Mais, aller sur la glace et ne pas pouvoir utiliser la même technique était difficile. On ne peut jamais tout changer. J’ai tellement d’habitudes depuis 10-15 ans sur les rollers en ligne. On ne peut pas tout changer du jour au lendemain.

« Sur la glace, beaucoup de coaches ont ri de moi et m’ont dit que je patinais bizarrement mais j’avais déjà entendu ça avant. Et devinez quoi ? ça ne m’a pas empêché de faire comme je voulais. Donc j’ai refait comme ça me chantait. »

Chad Hedrick
Chad Hedrick, Keith Turner et Derek Downing (USA)
Chad Hedrick, Keith Turner et Derek Downing (USA)

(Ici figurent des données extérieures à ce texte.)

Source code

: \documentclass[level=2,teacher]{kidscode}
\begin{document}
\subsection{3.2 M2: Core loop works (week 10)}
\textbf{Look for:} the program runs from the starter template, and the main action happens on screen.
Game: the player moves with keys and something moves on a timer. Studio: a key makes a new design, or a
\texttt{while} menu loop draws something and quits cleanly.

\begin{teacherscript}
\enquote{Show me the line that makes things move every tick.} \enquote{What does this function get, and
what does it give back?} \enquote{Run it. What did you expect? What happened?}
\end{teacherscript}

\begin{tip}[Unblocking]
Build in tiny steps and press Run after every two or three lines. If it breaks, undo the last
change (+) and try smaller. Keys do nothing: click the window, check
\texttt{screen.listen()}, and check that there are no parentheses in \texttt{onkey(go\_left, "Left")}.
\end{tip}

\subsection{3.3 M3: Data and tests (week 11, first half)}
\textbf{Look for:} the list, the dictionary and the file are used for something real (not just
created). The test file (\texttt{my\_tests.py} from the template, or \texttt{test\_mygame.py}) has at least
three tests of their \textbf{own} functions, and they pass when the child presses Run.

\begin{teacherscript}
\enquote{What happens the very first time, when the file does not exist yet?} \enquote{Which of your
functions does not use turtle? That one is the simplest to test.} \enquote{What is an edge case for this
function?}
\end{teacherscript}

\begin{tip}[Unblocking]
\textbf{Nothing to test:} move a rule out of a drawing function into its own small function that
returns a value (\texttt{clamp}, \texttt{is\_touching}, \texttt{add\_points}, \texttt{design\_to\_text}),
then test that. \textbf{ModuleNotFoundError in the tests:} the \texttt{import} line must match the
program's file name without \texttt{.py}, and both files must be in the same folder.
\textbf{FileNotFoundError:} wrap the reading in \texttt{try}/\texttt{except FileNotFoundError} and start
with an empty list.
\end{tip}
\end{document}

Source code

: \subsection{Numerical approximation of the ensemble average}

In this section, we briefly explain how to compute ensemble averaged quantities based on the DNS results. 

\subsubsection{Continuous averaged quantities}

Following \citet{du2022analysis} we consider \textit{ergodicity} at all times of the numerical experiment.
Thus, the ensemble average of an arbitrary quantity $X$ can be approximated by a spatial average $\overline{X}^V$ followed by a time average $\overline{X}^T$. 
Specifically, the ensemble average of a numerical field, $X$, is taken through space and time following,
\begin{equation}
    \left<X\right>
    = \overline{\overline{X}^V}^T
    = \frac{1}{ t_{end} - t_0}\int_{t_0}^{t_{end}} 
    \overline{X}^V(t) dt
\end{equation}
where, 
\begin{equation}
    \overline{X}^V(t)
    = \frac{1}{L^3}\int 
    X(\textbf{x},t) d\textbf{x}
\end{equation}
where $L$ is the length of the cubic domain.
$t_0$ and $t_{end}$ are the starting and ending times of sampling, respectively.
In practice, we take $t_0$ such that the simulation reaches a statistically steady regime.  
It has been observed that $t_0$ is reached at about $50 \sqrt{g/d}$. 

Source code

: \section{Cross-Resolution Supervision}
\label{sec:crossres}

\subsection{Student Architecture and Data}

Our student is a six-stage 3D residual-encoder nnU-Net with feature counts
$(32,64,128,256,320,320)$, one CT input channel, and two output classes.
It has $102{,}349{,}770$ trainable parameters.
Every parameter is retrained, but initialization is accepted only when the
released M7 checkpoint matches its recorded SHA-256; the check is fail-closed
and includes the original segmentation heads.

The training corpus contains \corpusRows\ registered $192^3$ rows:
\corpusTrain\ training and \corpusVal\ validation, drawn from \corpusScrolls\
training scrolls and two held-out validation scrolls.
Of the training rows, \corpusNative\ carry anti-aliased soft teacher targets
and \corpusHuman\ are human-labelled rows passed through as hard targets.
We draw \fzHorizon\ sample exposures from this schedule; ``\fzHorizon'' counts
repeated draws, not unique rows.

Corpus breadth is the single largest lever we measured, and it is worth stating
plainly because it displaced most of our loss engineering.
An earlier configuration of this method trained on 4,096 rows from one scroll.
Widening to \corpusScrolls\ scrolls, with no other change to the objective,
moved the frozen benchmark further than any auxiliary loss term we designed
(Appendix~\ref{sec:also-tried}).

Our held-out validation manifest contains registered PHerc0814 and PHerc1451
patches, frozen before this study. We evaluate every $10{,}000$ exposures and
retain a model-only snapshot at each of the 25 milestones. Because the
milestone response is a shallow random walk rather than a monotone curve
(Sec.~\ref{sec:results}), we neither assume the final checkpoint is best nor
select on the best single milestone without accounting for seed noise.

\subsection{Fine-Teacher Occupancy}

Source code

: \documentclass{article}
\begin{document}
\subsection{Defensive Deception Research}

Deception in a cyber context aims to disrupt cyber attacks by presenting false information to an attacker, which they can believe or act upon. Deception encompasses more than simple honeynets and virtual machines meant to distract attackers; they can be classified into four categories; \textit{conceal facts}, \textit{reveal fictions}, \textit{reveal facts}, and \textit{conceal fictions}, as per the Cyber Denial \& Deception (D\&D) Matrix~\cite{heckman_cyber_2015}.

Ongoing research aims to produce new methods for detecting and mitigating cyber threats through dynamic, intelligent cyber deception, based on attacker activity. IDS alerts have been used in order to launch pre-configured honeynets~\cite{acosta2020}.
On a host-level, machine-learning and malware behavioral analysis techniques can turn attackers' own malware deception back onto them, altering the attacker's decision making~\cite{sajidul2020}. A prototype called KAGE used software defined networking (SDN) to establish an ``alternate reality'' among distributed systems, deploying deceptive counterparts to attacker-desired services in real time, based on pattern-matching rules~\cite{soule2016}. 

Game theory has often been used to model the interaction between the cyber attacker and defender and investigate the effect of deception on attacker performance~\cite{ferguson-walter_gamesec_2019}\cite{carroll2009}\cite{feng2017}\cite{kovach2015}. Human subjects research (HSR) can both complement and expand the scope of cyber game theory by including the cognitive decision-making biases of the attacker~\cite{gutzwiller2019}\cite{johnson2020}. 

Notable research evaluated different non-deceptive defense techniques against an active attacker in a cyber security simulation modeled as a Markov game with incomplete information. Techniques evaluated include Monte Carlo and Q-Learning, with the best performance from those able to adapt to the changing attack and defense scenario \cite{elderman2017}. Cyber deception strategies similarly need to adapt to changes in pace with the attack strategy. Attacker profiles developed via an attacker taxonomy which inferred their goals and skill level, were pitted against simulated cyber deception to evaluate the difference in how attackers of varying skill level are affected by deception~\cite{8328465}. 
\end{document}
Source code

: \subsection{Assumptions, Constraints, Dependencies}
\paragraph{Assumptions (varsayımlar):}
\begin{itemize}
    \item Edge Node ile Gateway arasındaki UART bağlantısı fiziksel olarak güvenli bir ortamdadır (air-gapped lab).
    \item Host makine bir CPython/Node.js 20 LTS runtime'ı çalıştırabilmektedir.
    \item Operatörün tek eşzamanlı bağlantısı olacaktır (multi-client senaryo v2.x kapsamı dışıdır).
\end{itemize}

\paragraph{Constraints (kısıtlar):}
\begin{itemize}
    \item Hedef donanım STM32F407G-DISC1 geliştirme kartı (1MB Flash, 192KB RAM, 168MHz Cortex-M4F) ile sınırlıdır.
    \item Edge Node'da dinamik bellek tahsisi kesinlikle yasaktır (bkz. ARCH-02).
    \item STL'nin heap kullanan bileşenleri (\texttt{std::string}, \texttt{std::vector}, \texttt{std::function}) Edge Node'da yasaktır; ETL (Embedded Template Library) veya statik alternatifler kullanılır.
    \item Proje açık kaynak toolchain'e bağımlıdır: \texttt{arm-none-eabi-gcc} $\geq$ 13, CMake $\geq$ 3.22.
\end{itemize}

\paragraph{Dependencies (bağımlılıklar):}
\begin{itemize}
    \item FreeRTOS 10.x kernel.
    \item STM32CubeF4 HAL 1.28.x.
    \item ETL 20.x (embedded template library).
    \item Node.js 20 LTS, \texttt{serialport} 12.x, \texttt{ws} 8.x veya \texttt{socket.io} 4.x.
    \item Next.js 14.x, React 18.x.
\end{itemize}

Comment de temps t’a-t-il fallu pour arriver au plus haut niveau mondial en patinage sur glace en longue piste ?

C’était très difficile au début. Juste imaginez être le plus rapide au monde pour 10 ans et puis aller à un nouveau sport, et redémarrer de tout en bas. Vous ne savez pas ce que vous faites. C’est embarrassant. J’avais gagné presque chaque course pendant 10 ans. Et ensuite, je me retrouvais au milieu de ces gens et ça m’a vraiment mis à l’épreuve. J’ai dû me regarder dans le miroir et dire :

 » Tu sais quoi ? Je peux arrêter maintenant et aller rentrer chez moi… ou je peux vraiment me battre et prouver que que ce n’est pas juste ma technique, mais que c’est vraiment une histoire de mental. A quel point Chad est-il fort mentalement ? « 

Chad Hedrick

Et c’était une épreuve différente pour moi. Parce que je ne pouvais plus m’appuyer sur ma double poussée. J’ai dû changer mon entraînement. Puis, j’ai dû commencer à lever des poids. Faire beaucoup de choses que je n’avais jamais faites auparavant.

Et devinez quoi, je suis enfin parvenu au sommet. Mais j’ai dû relever beaucoup de défis. Je dis que je suis passé par beaucoup de défis mais après 17 mois, j’étais champion du monde. Six mois après mes débuts sur glace, je faisais déjà partie de l’équipe nationale américaine. Puis, 17 mois après, j’étais champion du monde. Enfin, 27 mois après, j’étais champion olympique et je remportais la médaille d’or pour mon pays.

D’accord ! Les gens qui riaient de ta technique au début, j’imagine qu’ils ont arrêté maintenant…

Je vais te dire quelque chose : Dans le sport, si quelqu’un gagne, il peut faire ce qu’ils veut. Porter des chaussures roses, des lunettes, peu importe. S’il gagne, devinez-quoi, les gens vont suivre.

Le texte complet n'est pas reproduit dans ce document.